The Network Parts
Table of Contents
This is an initial exploration of some of the parts that are going to make up the Neural Network as well as a little inspection of the data and how we're going to use it.
Set Up
Imports
The Tangle
from collections import Counter
import numpy
from neurotic.tangles.data_paths import DataPath
Python
import pickle
PyPi
from graphviz import Graph
import numpy
This Project
from neurotic.tangles.data_paths import DataPath
Loading The Pickles
path = DataPath("total_count.pkl")
with path.from_folder.open("rb") as reader:
    total_counts = pickle.load(reader)
Some Constants
SPLIT_ON_THIS = " "
The Data
The Reviews.
path = DataPath("reviews.txt")
output_path = DataPath("reviews.pkl", check_exists=False)
if not output_path.from_folder.is_file():
    with open(path.from_folder,'r') as reader:
        reviews = [line.rstrip() for line in reader]
    with output_path.from_folder.open('wb') as writer:
        pickle.dump(reviews, writer)
The labels.
path = DataPath("labels.txt")
output_path = DataPath("labels.pkl", check_exists=False)
if not output_path.from_folder.is_file():
    with path.from_folder.open() as reader:
        labels = (line.rstrip() for line in reader)
        labels = [line.upper() for line in labels]
    with output_path.from_folder.open("wb") as writer:
        pickle.dump(labels, writer)
Transforming Text into Numbers
def plot_network():
    """
    Creates a simplified plot of our network (simple_network.dot.png)
    """
    graph = Graph(format="png")
    graph.attr(rankdir="LR")
    graph.node("a", "horrible")
    graph.node("b", "excellent")
    graph.node("c", "terrible")
    graph.node("d", "")
    graph.node("e", "")
    graph.node("f", "")
    graph.node("g", "")
    graph.node("h", "positive")
    graph.edges(["ad", "ae", "af", "ag",
                 "bd", "be", "bf", "bg",
                 "cd", "ce" , "cf", "cg"])

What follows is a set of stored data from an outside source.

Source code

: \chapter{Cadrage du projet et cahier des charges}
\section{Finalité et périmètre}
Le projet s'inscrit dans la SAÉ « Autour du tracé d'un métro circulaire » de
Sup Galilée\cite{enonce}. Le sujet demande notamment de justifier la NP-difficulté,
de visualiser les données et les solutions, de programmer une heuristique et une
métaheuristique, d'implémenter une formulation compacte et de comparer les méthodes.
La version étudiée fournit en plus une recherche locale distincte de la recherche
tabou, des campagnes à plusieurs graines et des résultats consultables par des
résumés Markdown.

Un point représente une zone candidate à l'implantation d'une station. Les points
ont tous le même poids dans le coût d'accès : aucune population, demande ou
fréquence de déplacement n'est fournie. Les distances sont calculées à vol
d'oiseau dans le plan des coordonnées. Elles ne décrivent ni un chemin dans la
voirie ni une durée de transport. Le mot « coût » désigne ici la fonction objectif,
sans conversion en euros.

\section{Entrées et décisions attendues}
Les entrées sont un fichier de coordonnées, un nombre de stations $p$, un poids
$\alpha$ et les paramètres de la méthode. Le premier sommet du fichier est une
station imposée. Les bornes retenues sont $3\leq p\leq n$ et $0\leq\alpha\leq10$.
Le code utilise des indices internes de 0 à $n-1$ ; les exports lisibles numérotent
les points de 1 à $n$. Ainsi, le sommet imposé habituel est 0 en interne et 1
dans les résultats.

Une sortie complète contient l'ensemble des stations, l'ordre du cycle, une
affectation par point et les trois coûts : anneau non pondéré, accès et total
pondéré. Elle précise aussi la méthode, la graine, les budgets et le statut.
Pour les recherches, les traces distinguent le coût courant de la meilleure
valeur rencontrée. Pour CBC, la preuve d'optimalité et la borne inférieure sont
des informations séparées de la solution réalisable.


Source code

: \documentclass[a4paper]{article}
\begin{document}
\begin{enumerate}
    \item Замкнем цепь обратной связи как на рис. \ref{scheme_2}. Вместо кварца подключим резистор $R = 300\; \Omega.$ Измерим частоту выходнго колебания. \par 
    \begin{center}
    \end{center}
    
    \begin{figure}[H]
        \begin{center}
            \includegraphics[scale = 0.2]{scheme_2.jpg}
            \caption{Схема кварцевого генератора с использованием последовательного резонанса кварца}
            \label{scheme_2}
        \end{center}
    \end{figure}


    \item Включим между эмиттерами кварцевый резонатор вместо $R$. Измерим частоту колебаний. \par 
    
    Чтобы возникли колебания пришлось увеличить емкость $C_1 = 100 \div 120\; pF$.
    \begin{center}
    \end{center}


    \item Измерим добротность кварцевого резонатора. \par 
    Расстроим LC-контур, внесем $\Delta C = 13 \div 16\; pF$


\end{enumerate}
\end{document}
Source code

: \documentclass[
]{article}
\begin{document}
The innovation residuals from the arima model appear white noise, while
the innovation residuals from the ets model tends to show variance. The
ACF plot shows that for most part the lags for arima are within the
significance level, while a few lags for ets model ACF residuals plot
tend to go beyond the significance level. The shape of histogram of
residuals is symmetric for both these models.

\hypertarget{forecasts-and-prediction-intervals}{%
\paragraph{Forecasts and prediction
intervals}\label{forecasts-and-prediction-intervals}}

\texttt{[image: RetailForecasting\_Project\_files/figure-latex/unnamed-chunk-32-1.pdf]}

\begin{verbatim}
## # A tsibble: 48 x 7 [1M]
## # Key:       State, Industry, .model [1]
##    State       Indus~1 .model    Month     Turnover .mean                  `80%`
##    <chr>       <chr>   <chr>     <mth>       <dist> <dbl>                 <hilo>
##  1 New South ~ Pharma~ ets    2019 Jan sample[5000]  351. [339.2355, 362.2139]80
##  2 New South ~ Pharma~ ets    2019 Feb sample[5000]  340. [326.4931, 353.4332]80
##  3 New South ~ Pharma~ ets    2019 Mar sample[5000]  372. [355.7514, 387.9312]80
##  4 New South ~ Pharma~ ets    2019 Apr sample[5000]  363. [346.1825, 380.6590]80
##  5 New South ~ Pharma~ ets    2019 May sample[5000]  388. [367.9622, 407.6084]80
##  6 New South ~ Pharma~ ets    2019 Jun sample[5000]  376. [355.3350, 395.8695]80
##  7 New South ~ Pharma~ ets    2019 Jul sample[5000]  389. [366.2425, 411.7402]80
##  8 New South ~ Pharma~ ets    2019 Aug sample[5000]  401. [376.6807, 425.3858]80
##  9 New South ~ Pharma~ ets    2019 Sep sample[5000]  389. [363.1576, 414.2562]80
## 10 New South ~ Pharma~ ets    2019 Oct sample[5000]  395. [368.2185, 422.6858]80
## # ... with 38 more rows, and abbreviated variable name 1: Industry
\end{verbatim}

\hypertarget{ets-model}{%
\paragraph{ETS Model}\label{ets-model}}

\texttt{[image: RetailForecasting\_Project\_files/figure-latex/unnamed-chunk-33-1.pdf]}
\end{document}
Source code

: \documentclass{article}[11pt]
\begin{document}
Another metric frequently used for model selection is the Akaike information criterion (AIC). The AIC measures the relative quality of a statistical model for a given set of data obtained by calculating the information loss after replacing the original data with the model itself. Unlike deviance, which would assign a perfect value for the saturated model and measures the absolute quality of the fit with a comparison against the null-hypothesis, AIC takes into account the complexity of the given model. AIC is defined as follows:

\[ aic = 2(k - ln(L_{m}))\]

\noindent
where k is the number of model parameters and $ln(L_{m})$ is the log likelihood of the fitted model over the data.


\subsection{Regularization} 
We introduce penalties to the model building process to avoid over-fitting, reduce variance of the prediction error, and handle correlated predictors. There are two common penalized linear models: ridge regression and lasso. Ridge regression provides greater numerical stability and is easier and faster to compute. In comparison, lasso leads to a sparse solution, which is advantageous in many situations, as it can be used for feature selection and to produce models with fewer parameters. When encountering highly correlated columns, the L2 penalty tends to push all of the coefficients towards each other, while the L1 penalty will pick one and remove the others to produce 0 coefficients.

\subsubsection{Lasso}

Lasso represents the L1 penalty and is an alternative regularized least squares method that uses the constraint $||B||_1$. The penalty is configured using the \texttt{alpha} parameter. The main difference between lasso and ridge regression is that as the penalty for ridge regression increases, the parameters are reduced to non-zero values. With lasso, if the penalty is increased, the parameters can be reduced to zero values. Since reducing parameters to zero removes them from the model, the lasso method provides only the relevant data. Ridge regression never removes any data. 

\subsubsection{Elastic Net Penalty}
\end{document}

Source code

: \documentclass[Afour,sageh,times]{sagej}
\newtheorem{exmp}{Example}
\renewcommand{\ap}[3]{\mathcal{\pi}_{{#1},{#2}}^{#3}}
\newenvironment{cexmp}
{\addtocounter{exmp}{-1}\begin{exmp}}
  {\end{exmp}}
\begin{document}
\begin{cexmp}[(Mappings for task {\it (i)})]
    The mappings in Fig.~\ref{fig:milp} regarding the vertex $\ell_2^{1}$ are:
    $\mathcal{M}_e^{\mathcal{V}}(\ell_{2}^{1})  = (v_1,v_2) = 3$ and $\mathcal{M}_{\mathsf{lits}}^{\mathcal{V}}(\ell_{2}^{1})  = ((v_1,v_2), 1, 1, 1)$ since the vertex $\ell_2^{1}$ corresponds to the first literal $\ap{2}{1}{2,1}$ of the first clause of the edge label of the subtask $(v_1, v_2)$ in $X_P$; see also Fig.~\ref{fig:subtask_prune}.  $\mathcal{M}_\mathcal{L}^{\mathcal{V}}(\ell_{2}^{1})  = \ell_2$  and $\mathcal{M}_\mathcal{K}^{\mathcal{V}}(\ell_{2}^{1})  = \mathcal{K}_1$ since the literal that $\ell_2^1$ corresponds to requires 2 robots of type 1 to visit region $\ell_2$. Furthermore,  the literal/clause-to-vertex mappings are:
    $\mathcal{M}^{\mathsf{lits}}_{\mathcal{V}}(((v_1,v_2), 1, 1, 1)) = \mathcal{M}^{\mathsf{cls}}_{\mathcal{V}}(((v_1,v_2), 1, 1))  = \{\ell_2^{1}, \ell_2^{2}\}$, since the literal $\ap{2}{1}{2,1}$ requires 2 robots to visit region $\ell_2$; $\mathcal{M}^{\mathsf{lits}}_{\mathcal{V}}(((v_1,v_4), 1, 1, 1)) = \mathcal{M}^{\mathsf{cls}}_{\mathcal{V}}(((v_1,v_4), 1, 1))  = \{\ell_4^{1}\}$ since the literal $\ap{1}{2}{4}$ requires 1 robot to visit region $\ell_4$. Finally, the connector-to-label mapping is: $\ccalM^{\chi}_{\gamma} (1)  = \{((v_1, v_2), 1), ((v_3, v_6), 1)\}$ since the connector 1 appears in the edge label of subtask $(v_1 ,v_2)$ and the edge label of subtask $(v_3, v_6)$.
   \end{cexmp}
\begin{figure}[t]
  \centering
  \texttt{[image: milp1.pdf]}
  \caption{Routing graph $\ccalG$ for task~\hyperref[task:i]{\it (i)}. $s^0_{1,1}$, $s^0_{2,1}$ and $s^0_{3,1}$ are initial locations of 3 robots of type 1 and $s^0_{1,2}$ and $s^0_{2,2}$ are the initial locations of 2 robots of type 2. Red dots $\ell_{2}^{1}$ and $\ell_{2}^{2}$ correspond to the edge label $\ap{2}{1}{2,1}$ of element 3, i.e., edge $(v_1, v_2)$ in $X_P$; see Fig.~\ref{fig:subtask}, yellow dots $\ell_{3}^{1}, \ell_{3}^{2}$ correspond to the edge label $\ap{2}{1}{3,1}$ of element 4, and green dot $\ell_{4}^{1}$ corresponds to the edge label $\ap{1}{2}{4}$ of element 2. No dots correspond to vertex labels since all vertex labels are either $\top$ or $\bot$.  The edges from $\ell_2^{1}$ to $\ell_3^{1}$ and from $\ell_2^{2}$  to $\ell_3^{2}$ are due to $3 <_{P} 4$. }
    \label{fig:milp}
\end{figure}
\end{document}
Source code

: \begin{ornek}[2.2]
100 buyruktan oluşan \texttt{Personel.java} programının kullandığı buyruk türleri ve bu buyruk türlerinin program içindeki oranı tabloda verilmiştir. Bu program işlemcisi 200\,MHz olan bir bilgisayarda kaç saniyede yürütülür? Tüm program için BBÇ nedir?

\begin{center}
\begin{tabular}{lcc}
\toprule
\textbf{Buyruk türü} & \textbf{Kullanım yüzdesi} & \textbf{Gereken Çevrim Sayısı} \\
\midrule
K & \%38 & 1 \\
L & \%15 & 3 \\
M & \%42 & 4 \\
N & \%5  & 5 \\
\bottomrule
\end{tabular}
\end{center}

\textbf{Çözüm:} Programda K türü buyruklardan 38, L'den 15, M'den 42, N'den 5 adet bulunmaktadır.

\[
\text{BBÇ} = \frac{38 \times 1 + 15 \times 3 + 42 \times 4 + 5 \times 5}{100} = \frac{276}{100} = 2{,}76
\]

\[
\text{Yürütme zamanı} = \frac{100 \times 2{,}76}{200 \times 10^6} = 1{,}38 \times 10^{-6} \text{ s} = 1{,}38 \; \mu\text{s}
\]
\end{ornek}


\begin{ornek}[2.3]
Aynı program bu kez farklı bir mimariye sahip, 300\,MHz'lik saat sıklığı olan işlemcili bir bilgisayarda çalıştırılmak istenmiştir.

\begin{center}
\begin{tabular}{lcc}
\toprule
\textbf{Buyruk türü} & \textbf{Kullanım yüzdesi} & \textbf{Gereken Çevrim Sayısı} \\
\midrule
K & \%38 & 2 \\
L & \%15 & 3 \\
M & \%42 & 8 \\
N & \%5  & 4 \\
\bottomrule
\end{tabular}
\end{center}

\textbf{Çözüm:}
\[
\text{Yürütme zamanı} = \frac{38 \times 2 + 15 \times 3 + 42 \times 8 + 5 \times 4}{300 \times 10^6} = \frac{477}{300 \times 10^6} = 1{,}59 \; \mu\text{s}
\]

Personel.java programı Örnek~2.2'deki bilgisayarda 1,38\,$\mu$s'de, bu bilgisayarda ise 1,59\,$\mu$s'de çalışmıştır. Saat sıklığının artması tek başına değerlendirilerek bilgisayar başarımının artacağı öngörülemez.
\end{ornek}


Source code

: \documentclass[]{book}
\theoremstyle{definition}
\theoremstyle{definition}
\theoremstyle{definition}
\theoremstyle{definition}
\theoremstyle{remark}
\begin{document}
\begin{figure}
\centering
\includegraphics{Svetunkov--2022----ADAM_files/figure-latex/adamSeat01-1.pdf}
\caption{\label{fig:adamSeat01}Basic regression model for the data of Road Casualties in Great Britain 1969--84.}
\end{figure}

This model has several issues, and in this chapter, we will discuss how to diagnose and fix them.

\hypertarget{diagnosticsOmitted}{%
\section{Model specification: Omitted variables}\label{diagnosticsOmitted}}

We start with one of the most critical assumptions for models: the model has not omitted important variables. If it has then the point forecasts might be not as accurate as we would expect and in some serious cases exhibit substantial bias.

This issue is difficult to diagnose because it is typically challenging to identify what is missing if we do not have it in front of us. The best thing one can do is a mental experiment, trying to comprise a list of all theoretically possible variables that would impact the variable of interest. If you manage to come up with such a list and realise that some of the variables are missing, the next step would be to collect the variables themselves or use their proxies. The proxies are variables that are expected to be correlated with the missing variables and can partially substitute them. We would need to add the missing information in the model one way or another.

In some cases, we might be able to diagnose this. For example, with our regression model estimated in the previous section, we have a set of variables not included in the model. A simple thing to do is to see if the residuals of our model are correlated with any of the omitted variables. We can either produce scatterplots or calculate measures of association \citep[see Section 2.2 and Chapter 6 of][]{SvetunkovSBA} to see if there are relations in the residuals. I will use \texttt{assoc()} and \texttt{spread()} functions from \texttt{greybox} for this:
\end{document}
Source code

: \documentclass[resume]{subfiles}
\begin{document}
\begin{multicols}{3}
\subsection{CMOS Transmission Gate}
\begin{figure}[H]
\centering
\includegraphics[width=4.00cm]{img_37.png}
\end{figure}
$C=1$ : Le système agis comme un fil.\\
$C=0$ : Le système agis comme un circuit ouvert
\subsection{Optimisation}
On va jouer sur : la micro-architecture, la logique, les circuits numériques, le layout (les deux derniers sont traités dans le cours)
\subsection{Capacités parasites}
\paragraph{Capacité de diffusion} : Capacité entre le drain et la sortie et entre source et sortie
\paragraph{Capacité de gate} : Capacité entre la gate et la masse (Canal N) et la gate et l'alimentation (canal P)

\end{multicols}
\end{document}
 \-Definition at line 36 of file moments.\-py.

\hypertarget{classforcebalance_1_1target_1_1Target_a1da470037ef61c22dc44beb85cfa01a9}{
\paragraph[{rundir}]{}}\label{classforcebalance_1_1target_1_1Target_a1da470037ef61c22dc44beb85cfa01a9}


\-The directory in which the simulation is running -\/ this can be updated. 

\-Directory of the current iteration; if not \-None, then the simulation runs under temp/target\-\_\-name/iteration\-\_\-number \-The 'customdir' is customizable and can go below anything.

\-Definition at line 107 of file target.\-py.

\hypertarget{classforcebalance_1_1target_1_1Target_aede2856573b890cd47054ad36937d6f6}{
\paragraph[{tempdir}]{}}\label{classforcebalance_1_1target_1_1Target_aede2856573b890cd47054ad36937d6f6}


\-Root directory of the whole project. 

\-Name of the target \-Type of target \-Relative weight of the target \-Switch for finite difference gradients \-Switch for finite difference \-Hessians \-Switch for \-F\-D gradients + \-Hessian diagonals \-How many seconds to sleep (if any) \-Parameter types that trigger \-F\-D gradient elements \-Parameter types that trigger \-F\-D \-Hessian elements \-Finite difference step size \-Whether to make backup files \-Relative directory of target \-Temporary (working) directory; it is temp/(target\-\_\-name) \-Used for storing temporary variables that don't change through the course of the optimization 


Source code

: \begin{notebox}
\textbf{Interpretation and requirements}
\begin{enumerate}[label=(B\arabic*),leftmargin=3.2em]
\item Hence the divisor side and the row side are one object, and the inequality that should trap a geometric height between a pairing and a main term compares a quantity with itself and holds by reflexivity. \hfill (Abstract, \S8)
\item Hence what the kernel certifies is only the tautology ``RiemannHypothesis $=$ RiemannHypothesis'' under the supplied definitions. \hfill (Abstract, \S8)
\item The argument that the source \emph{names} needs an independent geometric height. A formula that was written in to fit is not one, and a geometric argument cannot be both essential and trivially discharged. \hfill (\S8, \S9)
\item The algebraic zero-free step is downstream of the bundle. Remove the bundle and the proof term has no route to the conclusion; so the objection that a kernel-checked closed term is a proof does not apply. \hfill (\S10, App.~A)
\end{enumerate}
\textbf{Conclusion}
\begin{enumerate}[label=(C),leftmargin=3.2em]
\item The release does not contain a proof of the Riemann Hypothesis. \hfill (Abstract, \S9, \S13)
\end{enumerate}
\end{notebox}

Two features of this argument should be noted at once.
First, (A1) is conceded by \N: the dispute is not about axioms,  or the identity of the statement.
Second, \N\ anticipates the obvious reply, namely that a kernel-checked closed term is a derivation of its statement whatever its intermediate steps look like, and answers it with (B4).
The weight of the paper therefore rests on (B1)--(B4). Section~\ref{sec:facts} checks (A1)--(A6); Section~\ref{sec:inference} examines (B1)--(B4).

    graph.edges(["dh", 'eh', 'fh', 'gh'])
    graph.render("graphs/simple_network.dot")
    graph
    return
This is one potential way to classify the sentiment of a review using a neural network. In this case if any of the terms (horrible, excellent, or terrible) exists the input is a one for that term and the output is the sum of the multiplication of the weights times the inputs.
Creating the Input/Output Data
The Vocabulary
We're going to create a "vocabulary" which is just a list of all the words in our reviews.
vocab = total_counts.keys()
Here's our vocabulary size.
vocab_size = len(vocab)
print("{:,}".format(vocab_size))
assert vocab_size==74074
74,074
Layer 0
Now we're going to create a numpy array called layer_0 and initialize it to all zeros. This will represent our input layer, so it will be a 2-dimensional matrix with 1 row and vocab_size columns.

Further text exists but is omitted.